Employment Policies in Italy Force Protests

Employment Policies in Italy Force Protests


employmentFrequently issues such as unemployment and the economy are only reported when relevant to our own country. Long forgotten are the ideals from our past that we exist in one world, and the struggles of the world belong to us. Here is an example of how employment policies in Italy have forced mass protests, and an overview of the problems of the working class throughout Europe.

In July Italy’s jobless rate rose to 12.6 percent. Men held the highest percentage of unemployment as rates for youth declined. 31,000 jobs for men were lost; 4,000 for women since June.

October 25th witnessed over one million protesters filling the streets of Rome, with another 300,000 expected to arrive during the day. They are protesting the labor reforms of Prime Minister Matteo Renzi. CGIL is Italy’s largest labor union; their red banners and red balloons filled Piazza St. Giovanni Saturday. They were joined by two other unions the CSIL and UIL.

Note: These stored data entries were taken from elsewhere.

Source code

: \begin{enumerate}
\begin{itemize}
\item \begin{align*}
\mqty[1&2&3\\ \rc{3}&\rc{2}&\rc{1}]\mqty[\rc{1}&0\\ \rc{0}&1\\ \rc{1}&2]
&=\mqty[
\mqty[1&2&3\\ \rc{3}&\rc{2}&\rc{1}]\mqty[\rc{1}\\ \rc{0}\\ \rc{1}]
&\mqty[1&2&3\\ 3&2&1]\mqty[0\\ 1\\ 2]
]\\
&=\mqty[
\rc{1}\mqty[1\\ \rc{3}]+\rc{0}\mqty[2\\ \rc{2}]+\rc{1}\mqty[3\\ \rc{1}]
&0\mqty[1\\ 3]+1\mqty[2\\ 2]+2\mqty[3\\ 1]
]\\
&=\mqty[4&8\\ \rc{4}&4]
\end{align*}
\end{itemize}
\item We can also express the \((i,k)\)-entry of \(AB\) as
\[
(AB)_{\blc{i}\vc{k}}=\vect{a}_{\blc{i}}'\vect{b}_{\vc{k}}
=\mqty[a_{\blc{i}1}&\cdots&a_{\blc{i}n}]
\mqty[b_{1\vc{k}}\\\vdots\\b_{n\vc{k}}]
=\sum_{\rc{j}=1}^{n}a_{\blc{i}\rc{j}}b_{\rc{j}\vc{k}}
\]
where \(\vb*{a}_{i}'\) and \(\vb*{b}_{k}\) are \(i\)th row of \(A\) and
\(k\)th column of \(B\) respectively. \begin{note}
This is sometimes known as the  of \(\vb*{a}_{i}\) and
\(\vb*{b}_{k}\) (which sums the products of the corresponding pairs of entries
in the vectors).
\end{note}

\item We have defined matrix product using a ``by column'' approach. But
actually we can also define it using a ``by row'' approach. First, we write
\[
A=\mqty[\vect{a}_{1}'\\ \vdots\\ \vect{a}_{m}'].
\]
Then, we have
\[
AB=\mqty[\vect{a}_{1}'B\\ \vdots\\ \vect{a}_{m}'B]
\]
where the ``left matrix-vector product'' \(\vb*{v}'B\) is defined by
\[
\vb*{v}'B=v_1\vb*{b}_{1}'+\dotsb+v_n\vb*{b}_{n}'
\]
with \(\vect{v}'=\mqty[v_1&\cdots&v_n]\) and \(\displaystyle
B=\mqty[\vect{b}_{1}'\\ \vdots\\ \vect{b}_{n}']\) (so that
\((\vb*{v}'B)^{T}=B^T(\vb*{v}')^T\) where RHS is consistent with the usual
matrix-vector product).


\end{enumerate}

At issue are rules protecting workers on the job. The result would be increased unemployment and create an economic crisis resulting in increased poverty across the nation. Secondary issues are cuts in public services, causing additional hardships for families.

The employed and unemployed joined forces to criticize the efforts of Prime Minister Renzi to reduce the nation’s deficit at the cost of the working class. The protesters fear that the unemployment rate will increase and reach percentages nearing Europe’s highest.

The problems throughout Europe are due to both the ‘credit crunch’ and global recession. All of the nation’s leaders appear to be more concerned with appeasing the bond market than finding solutions to rising unemployment and the recession.

Europe’s highest unemployment rate belongs to Greece at 27.2 percent, closely followed by Spain at 24.5. Compare these to 6.5 in the United Kingdom. Japan boasts a modest 3.6 percent.

Here in the United States the rate sits around 6.8 percent. This does not reflect the quality of jobs, or the number of hours averaged by each employee. Many of our best jobs no longer exist within our borders, and 32 hours a week has become the norm for all too many heads of households.

The protests in Italy will continue on November 8th and 14th.